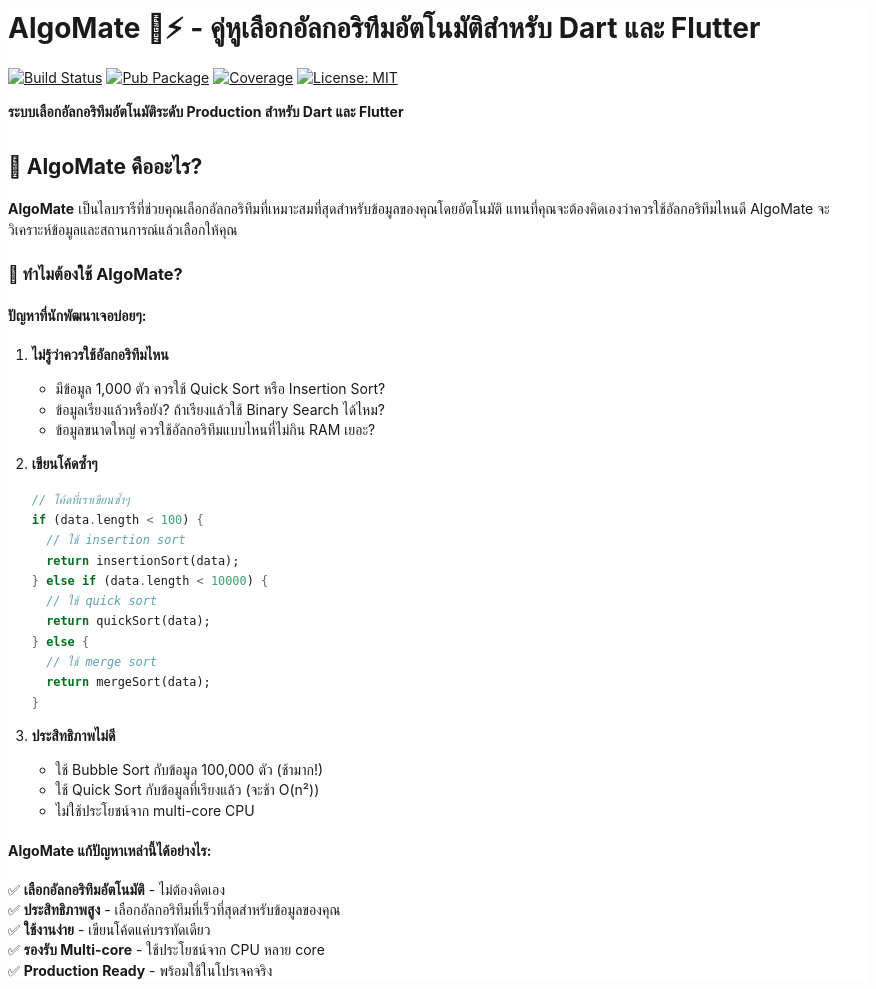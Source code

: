 # AlgoMate 🤖⚡ - คู่หูเลือกอัลกอริทึมอัตโนมัติสำหรับ Dart และ Flutter

[![Build Status](https://github.com/Kidpech-code/algomate/workflows/CI%2FCD%20Pipeline/badge.svg)](https://github.com/Kidpech-code/algomate/actions)
[![Pub Package](https://img.shields.io/pub/v/algomate.svg)](https://pub.dev/packages/algomate)
[![Coverage](https://codecov.io/gh/Kidpech-code/algomate/badge.svg)](https://codecov.io/gh/Kidpech-code/algomate)
[![License: MIT](https://img.shields.io/badge/License-MIT-yellow.svg)](https://opensource.org/licenses/MIT)

**ระบบเลือกอัลกอริทึมอัตโนมัติระดับ Production สำหรับ Dart และ Flutter**

## 🎯 AlgoMate คืออะไร?

**AlgoMate** เป็นไลบรารีที่ช่วยคุณเลือกอัลกอริทึมที่เหมาะสมที่สุดสำหรับข้อมูลของคุณโดยอัตโนมัติ แทนที่คุณจะต้องคิดเองว่าควรใช้อัลกอริทึมไหนดี AlgoMate จะวิเคราะห์ข้อมูลและสถานการณ์แล้วเลือกให้คุณ

### 🤔 ทำไมต้องใช้ AlgoMate?

#### ปัญหาที่นักพัฒนาเจอบ่อยๆ:

1. **ไม่รู้ว่าควรใช้อัลกอริทึมไหน**

   - มีข้อมูล 1,000 ตัว ควรใช้ Quick Sort หรือ Insertion Sort?
   - ข้อมูลเรียงแล้วหรือยัง? ถ้าเรียงแล้วใช้ Binary Search ได้ไหม?
   - ข้อมูลขนาดใหญ่ ควรใช้อัลกอริทึมแบบไหนที่ไม่กิน RAM เยอะ?

2. **เขียนโค้ดซ้ำๆ**

   ```dart
   // โค้ดที่เราเขียนซ้ำๆ
   if (data.length < 100) {
     // ใช้ insertion sort
     return insertionSort(data);
   } else if (data.length < 10000) {
     // ใช้ quick sort
     return quickSort(data);
   } else {
     // ใช้ merge sort
     return mergeSort(data);
   }
   ```

3. **ประสิทธิภาพไม่ดี**
   - ใช้ Bubble Sort กับข้อมูล 100,000 ตัว (ช้ามาก!)
   - ใช้ Quick Sort กับข้อมูลที่เรียงแล้ว (จะช้า O(n²))
   - ไม่ใช้ประโยชน์จาก multi-core CPU

#### AlgoMate แก้ปัญหาเหล่านี้ได้อย่างไร:

✅ **เลือกอัลกอริทึมอัตโนมัติ** - ไม่ต้องคิดเอง  
✅ **ประสิทธิภาพสูง** - เลือกอัลกอริทึมที่เร็วที่สุดสำหรับข้อมูลของคุณ  
✅ **ใช้งานง่าย** - เขียนโค้ดแค่บรรทัดเดียว  
✅ **รองรับ Multi-core** - ใช้ประโยชน์จาก CPU หลาย core  
✅ **Production Ready** - พร้อมใช้ในโปรเจคจริง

•••

▶ **What the exercise asks**
The answer should be a number alone: the count of lines in the records that hold the word "ประโยชน".

▶ **Exercise answer**
2